Last Christmas by Wham! consolidates its position as (for sentimental reasons) the biggest seasonal hit of the year, climbing to Number 2 to reclaim the chart peak it first scaled back in 1984. Mariah Carey holds firm at Number 4, her own best performance of the digital era whilst Fairytale Of New York lifts to Number 5, its own highest chart placing since it scaled the dizzy heights of Number 4 exactly ten years ago. Brenda Lee's Rockin' Around The Christmas Tree climbs five places to Number 9, a Top 10 hit single for the first time since it charted at Number 6 exactly 54 years ago this week.

Lower down this week sees so many Christmas songs reach brand new all-time chart peaks it is more effective to list them. They are:

Step Into Christmas by Elton John (11)
It's Beginning To Look A Lot Like Christmas by Michael Buble (13)
Driving Home For Christmas by Chris Rea (14)
It's The Most Wonderful Time Of The Year by Andy Williams (17)
Santa Tell Me by Ariana Grande (28)
Holly Jolly Christmas by Michael Buble (34)
Santa Baby by Kylie Minogue (38)
Santa's Coming For Us by Sia (39)

The two Buble songs arrive on the back of renewed success for his perennial Christmas album which hits Number 8 on the albums chart this week, this now the seventh successive year it has reached the Top 10. Kylie's recording of the old standard Santa Baby makes the Top 40 for the very first time, its journey to mainstream success something hardcore Kylie freaks have longed for ever since the digital era began.
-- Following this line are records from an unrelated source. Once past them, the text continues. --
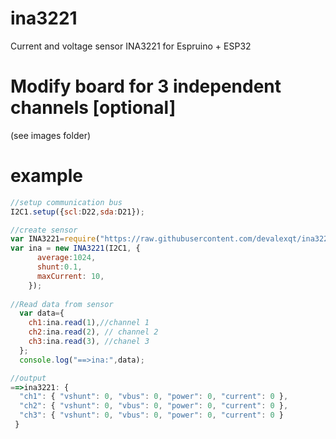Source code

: # ina3221
Current and voltage sensor INA3221 for Espruino + ESP32

# Modify board for 3 independent channels [optional]
  (see images folder)
  
# example

```js
//setup communication bus
I2C1.setup({scl:D22,sda:D21});

//create sensor
var INA3221=require("https://raw.githubusercontent.com/devalexqt/ina3221/master/ina3221.js");
var ina = new INA3221(I2C1, { 
      average:1024,
      shunt:0.1, 
      maxCurrent: 10,
    });
    
//Read data from sensor
  var data={
    ch1:ina.read(1),//channel 1
    ch2:ina.read(2), // channel 2
    ch3:ina.read(3), //chanel 3
  }; 
  console.log("==>ina:",data);    

//output
==>ina3221: {
  "ch1": { "vshunt": 0, "vbus": 0, "power": 0, "current": 0 },
  "ch2": { "vshunt": 0, "vbus": 0, "power": 0, "current": 0 },
  "ch3": { "vshunt": 0, "vbus": 0, "power": 0, "current": 0 }
 }  
```
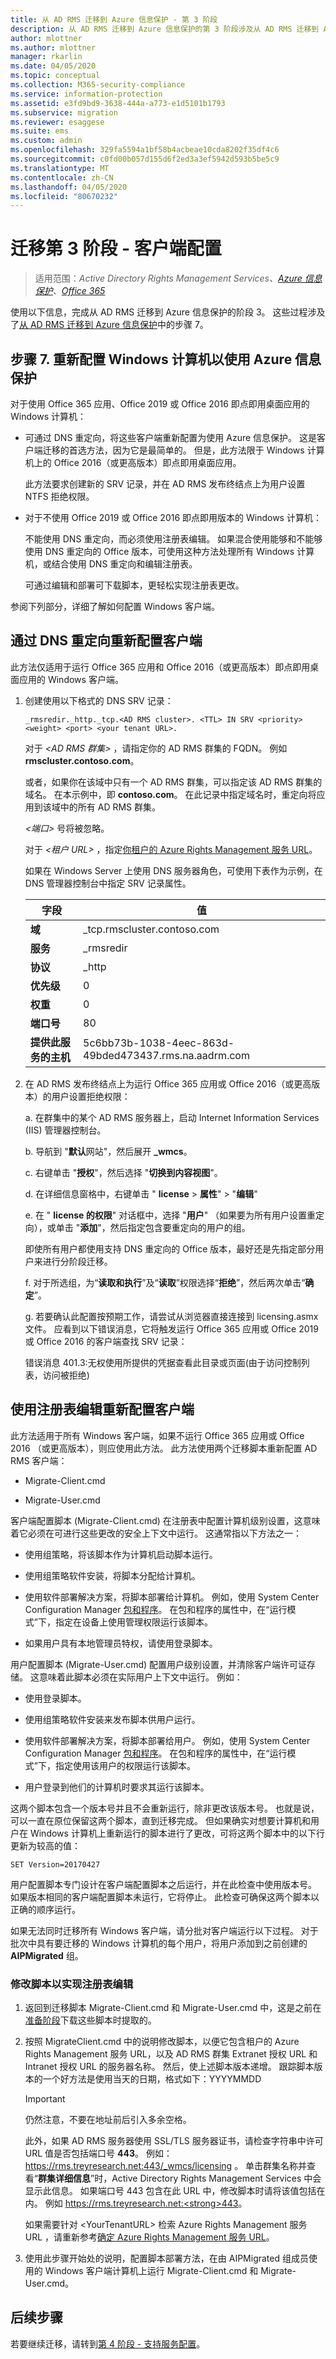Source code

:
 ```yaml
---
title: 从 AD RMS 迁移到 Azure 信息保护 - 第 3 阶段
description: 从 AD RMS 迁移到 Azure 信息保护的第 3 阶段涉及从 AD RMS 迁移到 Azure 信息保护中的步骤 7。
author: mlottner
ms.author: mlottner
manager: rkarlin
ms.date: 04/05/2020
ms.topic: conceptual
ms.collection: M365-security-compliance
ms.service: information-protection
ms.assetid: e3fd9bd9-3638-444a-a773-e1d5101b1793
ms.subservice: migration
ms.reviewer: esaggese
ms.suite: ems
ms.custom: admin
ms.openlocfilehash: 329fa5594a1bf58b4acbeae10cda8202f35df4c6
ms.sourcegitcommit: c0fd00b057d155d6f2ed3a3ef5942d593b5be5c9
ms.translationtype: MT
ms.contentlocale: zh-CN
ms.lasthandoff: 04/05/2020
ms.locfileid: "80670232"
---
```

# <a name="migration-phase-3---client-side-configuration"></a>迁移第 3 阶段 - 客户端配置

>适用范围：*Active Directory Rights Management Services、[Azure 信息保护](https://azure.microsoft.com/pricing/details/information-protection)、[Office 365](https://download.microsoft.com/download/E/C/F/ECF42E71-4EC0-48FF-AA00-577AC14D5B5C/Azure_Information_Protection_licensing_datasheet_EN-US.pdf)*

使用以下信息，完成从 AD RMS 迁移到 Azure 信息保护的阶段 3。 这些过程涉及了[从 AD RMS 迁移到 Azure 信息保护](migrate-from-ad-rms-to-azure-rms.md)中的步骤 7。

## <a name="step-7-reconfigure-windows-computers-to-use-azure-information-protection"></a>步骤 7. 重新配置 Windows 计算机以使用 Azure 信息保护

对于使用 Office 365 应用、Office 2019 或 Office 2016 即点即用桌面应用的 Windows 计算机：

- 可通过 DNS 重定向，将这些客户端重新配置为使用 Azure 信息保护。 这是客户端迁移的首选方法，因为它是最简单的。 但是，此方法限于 Windows 计算机上的 Office 2016（或更高版本）即点即用桌面应用。
    
    此方法要求创建新的 SRV 记录，并在 AD RMS 发布终结点上为用户设置 NTFS 拒绝权限。

- 对于不使用 Office 2019 或 Office 2016 即点即用版本的 Windows 计算机：
    
    不能使用 DNS 重定向，而必须使用注册表编辑。 如果混合使用能够和不能够使用 DNS 重定向的 Office 版本，可使用这种方法处理所有 Windows 计算机，或结合使用 DNS 重定向和编辑注册表。 
    
    可通过编辑和部署可下载脚本，更轻松实现注册表更改。 

参阅下列部分，详细了解如何配置 Windows 客户端。

## <a name="client-reconfiguration-by-using-dns-redirection"></a>通过 DNS 重定向重新配置客户端

此方法仅适用于运行 Office 365 应用和 Office 2016（或更高版本）即点即用桌面应用的 Windows 客户端。 

1. 创建使用以下格式的 DNS SRV 记录：
    
    `_rmsredir._http._tcp.<AD RMS cluster>. <TTL> IN SRV <priority> <weight> <port> <your tenant URL>.`
    
    对于 *\<AD RMS 群集>* ，请指定你的 AD RMS 群集的 FQDN。 例如 **rmscluster.contoso.com**。
    
    或者，如果你在该域中只有一个 AD RMS 群集，可以指定该 AD RMS 群集的域名。 在本示例中，即 **contoso.com**。 在此记录中指定域名时，重定向将应用到该域中的所有 AD RMS 群集。
    
    *\<端口>* 号将被忽略。
    
    对于 *\<租户 URL\>* ，指定[你租户的 Azure Rights Management 服务 URL](migrate-from-ad-rms-phase1.md#to-identify-your-azure-rights-management-service-url)。
    
    如果在 Windows Server 上使用 DNS 服务器角色，可使用下表作为示例，在 DNS 管理器控制台中指定 SRV 记录属性。
    
    |字段|值|  
    |-----------|-----------|  
    |**域**|_tcp.rmscluster.contoso.com|  
    |**服务**|_rmsredir|  
    |**协议**|_http|  
    |**优先级**|0|  
    |**权重**|0|  
    |**端口号**|80|  
    |**提供此服务的主机**|5c6bb73b-1038-4eec-863d-49bded473437.rms.na.aadrm.com|  

2. 在 AD RMS 发布终结点上为运行 Office 365 应用或 Office 2016（或更高版本）的用户设置拒绝权限：

    a. 在群集中的某个 AD RMS 服务器上，启动 Internet Information Services (IIS) 管理器控制台。

    b. 导航到 "**默认**网站"，然后展开 **_wmcs**。

    c. 右键单击 "**授权**"，然后选择 "**切换到内容视图**"。

    d. 在详细信息窗格中，右键单击 " **license** > **属性**" > "**编辑**"

    e. 在 " **license 的权限**" 对话框中，选择 "**用户**" （如果要为所有用户设置重定向），或单击 "**添加**"，然后指定包含要重定向的用户的组。
    
    即使所有用户都使用支持 DNS 重定向的 Office 版本，最好还是先指定部分用户来进行分阶段迁移。
    
    f. 对于所选组，为“**读取和执行**”及“**读取**”权限选择“**拒绝**”，然后两次单击“**确定**”。

    g. 若要确认此配置按预期工作，请尝试从浏览器直接连接到 licensing.asmx 文件。 应看到以下错误消息，它将触发运行 Office 365 应用或 Office 2019 或 Office 2016 的客户端查找 SRV 记录：
    
    错误消息 401.3:无权使用所提供的凭据查看此目录或页面(由于访问控制列表，访问被拒绝)


## <a name="client-reconfiguration-by-using-registry-edits"></a>使用注册表编辑重新配置客户端

此方法适用于所有 Windows 客户端，如果不运行 Office 365 应用或 Office 2016 （或更高版本），则应使用此方法。 此方法使用两个迁移脚本重新配置 AD RMS 客户端：

- Migrate-Client.cmd

- Migrate-User.cmd

客户端配置脚本 (Migrate-Client.cmd) 在注册表中配置计算机级别设置，这意味着它必须在可进行这些更改的安全上下文中运行。 这通常指以下方法之一：

- 使用组策略，将该脚本作为计算机启动脚本运行。

- 使用组策略软件安装，将脚本分配给计算机。

- 使用软件部署解决方案，将脚本部署给计算机。 例如，使用 System Center Configuration Manager [包和程序](/sccm/apps/deploy-use/packages-and-programs)。 在包和程序的属性中，在“运行模式”下，指定在设备上使用管理权限运行该脚本。 

- 如果用户具有本地管理员特权，请使用登录脚本。

用户配置脚本 (Migrate-User.cmd) 配置用户级别设置，并清除客户端许可证存储。 这意味着此脚本必须在实际用户上下文中运行。 例如：

- 使用登录脚本。

- 使用组策略软件安装来发布脚本供用户运行。

- 使用软件部署解决方案，将脚本部署给用户。 例如，使用 System Center Configuration Manager [包和程序](/sccm/apps/deploy-use/packages-and-programs)。 在包和程序的属性中，在“运行模式”下，指定使用该用户的权限运行该脚本。 

- 用户登录到他们的计算机时要求其运行该脚本。

这两个脚本包含一个版本号并且不会重新运行，除非更改该版本号。 也就是说，可以一直在原位保留这两个脚本，直到迁移完成。 但如果确实对想要计算机和用户在 Windows 计算机上重新运行的脚本进行了更改，可将这两个脚本中的以下行更新为较高的值：

    SET Version=20170427

用户配置脚本专门设计在客户端配置脚本之后运行，并在此检查中使用版本号。 如果版本相同的客户端配置脚本未运行，它将停止。 此检查可确保这两个脚本以正确的顺序运行。 

如果无法同时迁移所有 Windows 客户端，请分批对客户端运行以下过程。 对于批次中具有要迁移的 Windows 计算机的每个用户，将用户添加到之前创建的 **AIPMigrated** 组。

### <a name="modifying-the-scripts-for-registry-edits"></a>修改脚本以实现注册表编辑

1. 返回到迁移脚本 Migrate-Client.cmd 和 Migrate-User.cmd 中，这是之前在[准备阶段](migrate-from-ad-rms-phase1.md#step-2-prepare-for-client-migration)下载这些脚本时提取的。

2. 按照 MigrateClient.cmd 中的说明修改脚本，以便它包含租户的 Azure Rights Management 服务 URL，以及 AD RMS 群集 Extranet 授权 URL 和 Intranet 授权 URL 的服务器名称。 然后，使上述脚本版本递增。 跟踪脚本版本的一个好方法是使用当天的日期，格式如下：YYYYMMDD
    
   > [!IMPORTANT]
   > 仍然注意，不要在地址前后引入多余空格。
   > 
   > 此外，如果 AD RMS 服务器使用 SSL/TLS 服务器证书，请检查字符串中许可 URL 值是否包括端口号 **443**。 例如： https://rms.treyresearch.net:443/_wmcs/licensing 。 单击群集名称并查看“**群集详细信息**”时，Active Directory Rights Management Services 中会显示此信息。 如果端口号 443 包含在此 URL 中，修改脚本时请将该值包括在内。 例如 https://rms.treyresearch.net:<strong>443</strong>。 
    
   如果需要针对 &lt;YourTenantURL&gt; 检索 Azure Rights Management 服务 URL ，请重新参考[确定 Azure Rights Management 服务 URL](migrate-from-ad-rms-phase1.md#to-identify-your-azure-rights-management-service-url)。

3. 使用此步骤开始处的说明，配置脚本部署方法，在由 AIPMigrated 组成员使用的 Windows 客户端计算机上运行 Migrate-Client.cmd 和 Migrate-User.cmd。 

## <a name="next-steps"></a>后续步骤
若要继续迁移，请转到[第 4 阶段 - 支持服务配置](migrate-from-ad-rms-phase4.md)。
The recording first appeared as the b-side of her 2000 single Please Stay but was folded into a five-track digital EP A Kylie Christmas in 2010. Last year it reached the Top 75 for the first time ever and appears to now be on an exponential curve to being a core part of her own pension plan.

Although it doesn't quite reach a new peak this week, I'm also intrigued by the gradual rise of the Kelly Clarkson track Underneath The Tree. First released as a single in 2013, it reached Number 30 despite the sudden abandonment of all promotional work by the singer when she found out she was pregnant. Last year the track re-emerged to make Number 66 and this year creeps back into the Top 40 for the first time at Number 32. Like the Kylie single, you can't help but feel this one will grow and grow. Some of our favourite Christmas songs (such as the Elton and Rea ones) were all but ignored upon first release and have grown steadily into standards in the intervening years. That always means the door is open to others to do the same.

Curried Turkey

So erm yeah, that's this week for you. Having enthusiastically flagged up the long-awaited dip below a million for paid-for music sales a fortnight ago, it is worth noting that this week's singles purchases totalled a more respectable looking 1.384m in number, fuelled quite possibly by gift card redemptions. This time last year they were still a shade over 2 million. Meanwhile the singles chart tracked 15,825,000 sales-equivalent streams - another all-time record. By way of comparison: in July 2014, the first week they were counted for the singles chart, sales-equivalent streams totalled just over 2.5m.

Happy New 2018 then, and all the hits it may bring. A word of warning though, it takes the music industry a couple of weeks to crank back up to full steam these days. Don't expect more than a tiny trickle of new hits for a couple of weeks to come.